The Beechcraft Super King Air 200 (N43U) is used to collect the high-resolution "snapshots" of gravity. Image courtesy FlightAware.
Gathering Data
The GRAV-D project successfully collects and uses airborne gravity observations to model the geoid. The organization of the various flight plans is an integral part to completing this project on time and within budget. Our team is managing a contractor aircraft that is conducting the measurements using NGS equipment, including a turnkey airborne gravity system gravimeter and global navigation satellite system technology that provides continuous 3-D position, velocity, and altitude determination. In order to determine the vertical datum, there are two data collection methods, a high-resolution "snapshot" of gravity that is mainly an airborne mission and a low resolution "movie" of gravity changes, which will likely be a terrestrial mission, that focuses on monitoring geographic-dependent changes to gravity over time. Our team has effectively managed airborne efforts since 2014, and to date we have supported the completion of gravity measurements for Tucson, Arizona; Northern Mexico; Alaska; Palm Springs and the coast of California; and Lubbock, Texas for a total of 979 flight hours.

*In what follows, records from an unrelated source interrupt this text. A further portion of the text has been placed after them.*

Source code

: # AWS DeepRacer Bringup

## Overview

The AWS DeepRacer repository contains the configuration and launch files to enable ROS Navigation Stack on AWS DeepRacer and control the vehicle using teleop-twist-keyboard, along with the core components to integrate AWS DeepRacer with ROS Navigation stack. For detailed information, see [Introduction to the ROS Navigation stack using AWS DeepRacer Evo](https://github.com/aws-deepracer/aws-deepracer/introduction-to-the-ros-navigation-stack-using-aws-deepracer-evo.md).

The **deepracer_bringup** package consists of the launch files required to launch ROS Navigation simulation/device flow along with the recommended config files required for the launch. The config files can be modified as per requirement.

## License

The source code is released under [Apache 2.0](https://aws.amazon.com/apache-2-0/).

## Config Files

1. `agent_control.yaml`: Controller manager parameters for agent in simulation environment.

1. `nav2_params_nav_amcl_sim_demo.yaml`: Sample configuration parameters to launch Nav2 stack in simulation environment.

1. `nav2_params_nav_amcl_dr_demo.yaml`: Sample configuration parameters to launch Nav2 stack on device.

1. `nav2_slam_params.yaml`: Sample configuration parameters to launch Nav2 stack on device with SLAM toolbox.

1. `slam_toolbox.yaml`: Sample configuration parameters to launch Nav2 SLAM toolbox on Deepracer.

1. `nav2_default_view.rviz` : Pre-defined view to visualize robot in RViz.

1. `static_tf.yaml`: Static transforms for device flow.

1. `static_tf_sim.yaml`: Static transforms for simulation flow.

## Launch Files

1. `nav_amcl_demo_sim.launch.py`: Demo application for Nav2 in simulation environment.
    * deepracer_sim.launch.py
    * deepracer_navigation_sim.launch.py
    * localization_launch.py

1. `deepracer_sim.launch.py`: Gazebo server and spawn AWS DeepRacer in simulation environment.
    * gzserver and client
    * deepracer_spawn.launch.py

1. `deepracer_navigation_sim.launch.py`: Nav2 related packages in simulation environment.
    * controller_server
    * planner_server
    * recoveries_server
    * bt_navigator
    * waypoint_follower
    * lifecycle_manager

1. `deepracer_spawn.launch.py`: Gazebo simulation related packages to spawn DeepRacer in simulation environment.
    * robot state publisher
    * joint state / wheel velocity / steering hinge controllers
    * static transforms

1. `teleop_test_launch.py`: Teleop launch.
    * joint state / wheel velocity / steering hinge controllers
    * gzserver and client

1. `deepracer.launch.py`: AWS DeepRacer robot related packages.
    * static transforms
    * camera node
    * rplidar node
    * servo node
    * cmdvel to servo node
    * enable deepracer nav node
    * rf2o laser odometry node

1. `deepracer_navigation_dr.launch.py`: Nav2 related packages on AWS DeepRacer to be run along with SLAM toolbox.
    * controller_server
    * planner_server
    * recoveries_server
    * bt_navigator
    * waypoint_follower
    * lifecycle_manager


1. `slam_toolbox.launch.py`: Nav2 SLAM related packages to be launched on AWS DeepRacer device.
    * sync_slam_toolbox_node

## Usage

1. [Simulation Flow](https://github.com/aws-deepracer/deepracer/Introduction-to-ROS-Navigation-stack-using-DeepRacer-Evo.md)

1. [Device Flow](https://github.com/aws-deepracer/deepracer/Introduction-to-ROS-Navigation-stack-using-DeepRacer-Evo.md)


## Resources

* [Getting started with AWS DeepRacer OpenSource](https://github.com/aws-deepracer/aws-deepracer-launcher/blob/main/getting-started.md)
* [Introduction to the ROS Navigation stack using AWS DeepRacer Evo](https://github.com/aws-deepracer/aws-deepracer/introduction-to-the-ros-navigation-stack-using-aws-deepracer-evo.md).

The recent flight paths over Alaska show the precision needed for accurate measurements. Image courtesy FlightAware.
An Accurate Vertical Datum
The benefit of updating the accuracy of the vertical datum is significantly improved height measurements, which affect many applications such as floodplain mapping, coastal resilience efforts, emergency management, precision agriculture, and could help us understand localized sea level changes.

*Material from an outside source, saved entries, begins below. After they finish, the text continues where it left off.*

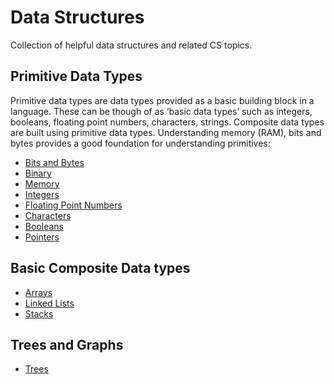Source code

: # Data Structures
Collection of helpful data structures and related CS topics.

## Primitive Data Types
Primitive data types are data types provided as a basic building block in a language. These can be though of as ‘basic data types’ such as integers, booleans, floating point numbers, characters, strings.  Composite data types are built using primitive data types. Understanding memory (RAM), bits and bytes provides a good foundation for understanding primitives:
- [Bits and Bytes](./primitives/bits-bytes-binary-memory.md#bits-and-bytes)
- [Binary](./primitives/bits-bytes-binary-memory.md#binary)
- [Memory](./primitives/bits-bytes-binary-memory.md#memory)
- [Integers](./primitives/primitives.md#integers)
- [Floating Point Numbers](./primitives/primitives.md#floating-point-numbers)
- [Characters](./primitives/primitives.md#characters)
- [Booleans](./primitives/primitives.md#booleans)
- [Pointers](./primitives/primitives.md#pointers)

## Basic Composite Data types
- [Arrays](./basic_composites/array.md)
- [Linked Lists](./basic_composites/linked_lists/linked_list.md)
- [Stacks](./basic_composites/stacks/stack.md)


## Trees and Graphs
- [Trees](./basic_composites/trees/trees.md)
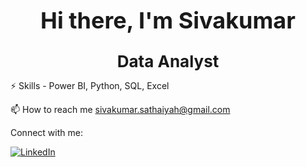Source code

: # <p align="center"> <strong><span style="font-size: 36px;">Hi there, I'm Sivakumar</span></strong> </p>

<p align="center"> <strong><span style="font-size: 26px;">Data Analyst</span></strong> </p>

⚡ Skills - Power BI, Python, SQL, Excel

📫 How to reach me sivakumar.sathaiyah@gmail.com


Connect with me:

[![LinkedIn](https://img.shields.io/badge/LinkedIn-0077B5?style=for-the-badge&logo=linkedin&logoColor=white%29)](https://www.linkedin.com/in/sivakumar-s-516b12118/)


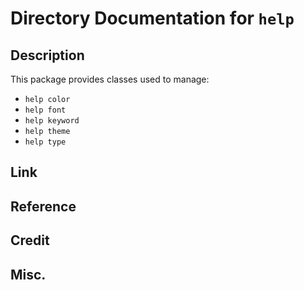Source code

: # Directory Documentation for `help`

## Description
This package provides classes used to manage:
- `help color`
- `help font`
- `help keyword`
- `help theme`
- `help type`

## Link

## Reference

## Credit

## Misc.

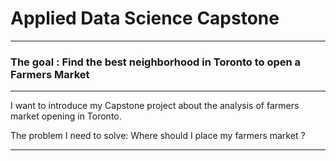 # Applied Data Science Capstone

***
### The goal : Find the best neighborhood in Toronto to open a Farmers Market
***

I want to introduce my Capstone project about the analysis of farmers market opening in Toronto. 

The problem I need to solve:  Where should I place my farmers market ?

***
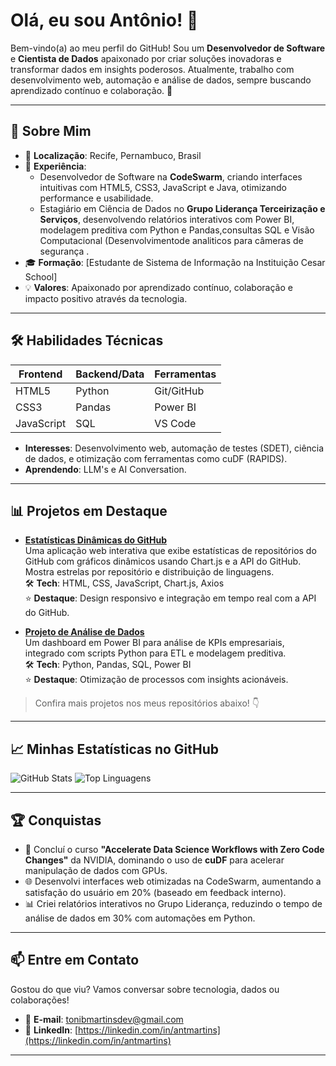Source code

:# Olá, eu sou Antônio! 👋

Bem-vindo(a) ao meu perfil do GitHub! Sou um **Desenvolvedor de Software** e **Cientista de Dados** apaixonado por criar soluções inovadoras e transformar dados em insights poderosos. Atualmente, trabalho com desenvolvimento web, automação e análise de dados, sempre buscando aprendizado contínuo e colaboração. 🚀

---

## 🌟 Sobre Mim

- 📍 **Localização**: Recife, Pernambuco, Brasil
- 💼 **Experiência**:
  - Desenvolvedor de Software na **CodeSwarm**, criando interfaces intuitivas com HTML5, CSS3, JavaScript e Java, otimizando performance e usabilidade.
  - Estagiário em Ciência de Dados no **Grupo Liderança Terceirização e Serviços**, desenvolvendo relatórios interativos com Power BI, modelagem preditiva com Python e Pandas,consultas SQL e Visão Computacional (Desenvolvimentode analiticos para câmeras de segurança .
- 🎓 **Formação**: [Estudante de Sistema de Informação na Instituição Cesar School]
- 💡 **Valores**: Apaixonado por aprendizado contínuo, colaboração e impacto positivo através da tecnologia.

---

## 🛠️ Habilidades Técnicas

| **Frontend** | **Backend/Data** | **Ferramentas** |
|--------------|------------------|-----------------|
| HTML5        | Python           | Git/GitHub      |
| CSS3         | Pandas           | Power BI        |
| JavaScript   | SQL              | VS Code         |

- **Interesses**: Desenvolvimento web, automação de testes (SDET), ciência de dados, e otimização com ferramentas como cuDF (RAPIDS).
- **Aprendendo**: LLM's e AI Conversation.

---

## 📊 Projetos em Destaque

- **[Estatísticas Dinâmicas do GitHub](https://github.com/seu-usuario/seu-repositorio)**  
  Uma aplicação web interativa que exibe estatísticas de repositórios do GitHub com gráficos dinâmicos usando Chart.js e a API do GitHub. Mostra estrelas por repositório e distribuição de linguagens.  
  🛠️ **Tech**: HTML, CSS, JavaScript, Chart.js, Axios  
  ⭐ **Destaque**: Design responsivo e integração em tempo real com a API do GitHub.

- **[Projeto de Análise de Dados](https://github.com/seu-usuario/seu-projeto-dados)**  
  Um dashboard em Power BI para análise de KPIs empresariais, integrado com scripts Python para ETL e modelagem preditiva.  
  🛠️ **Tech**: Python, Pandas, SQL, Power BI  
  ⭐ **Destaque**: Otimização de processos com insights acionáveis.

> Confira mais projetos nos meus repositórios abaixo! 👇

---

## 📈 Minhas Estatísticas no GitHub

![GitHub Stats](https://github-readme-stats.vercel.app/api?username=tonisandes&show_icons=true&theme=radical)
![Top Linguagens](https://github-readme-stats.vercel.app/api/top-langs/?username=tonisandes&layout=compact&theme=radical)

---

## 🏆 Conquistas

- 🥇 Concluí o curso **"Accelerate Data Science Workflows with Zero Code Changes"** da NVIDIA, dominando o uso de **cuDF** para acelerar manipulação de dados com GPUs.
- 🌐 Desenvolvi interfaces web otimizadas na CodeSwarm, aumentando a satisfação do usuário em 20% (baseado em feedback interno).
- 📊 Criei relatórios interativos no Grupo Liderança, reduzindo o tempo de análise de dados em 30% com automações em Python.

---

## 📫 Entre em Contato

Gostou do que viu? Vamos conversar sobre tecnologia, dados ou colaborações!  
- 📧 **E-mail**: [tonibmartinsdev@gmail.com](mailto:tonibmartinsdev@gmail.com)  
- 💼 **LinkedIn**: [https://linkedin.com/in/antmartins](https://linkedin.com/in/antmartins)  

---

With an updated vertical datum, the information will allow better mitigation of threats to low-lying communities and coastal ecosystems from inundation by storms, flooding, tsunamis, and sea level rise. It will also support the surveying community by providing more accurate heights from advanced technology. A socio-economic study conducted on behalf of NOAA estimates the GRAV-D project will save the nation $4.8 billion over 15 years once the project is completed, with $2.2 billion in avoidance costs from improved floodplain management alone. We are proud that our contribution to redefining the vertical datum will help improve the resilience of communities across the U.S.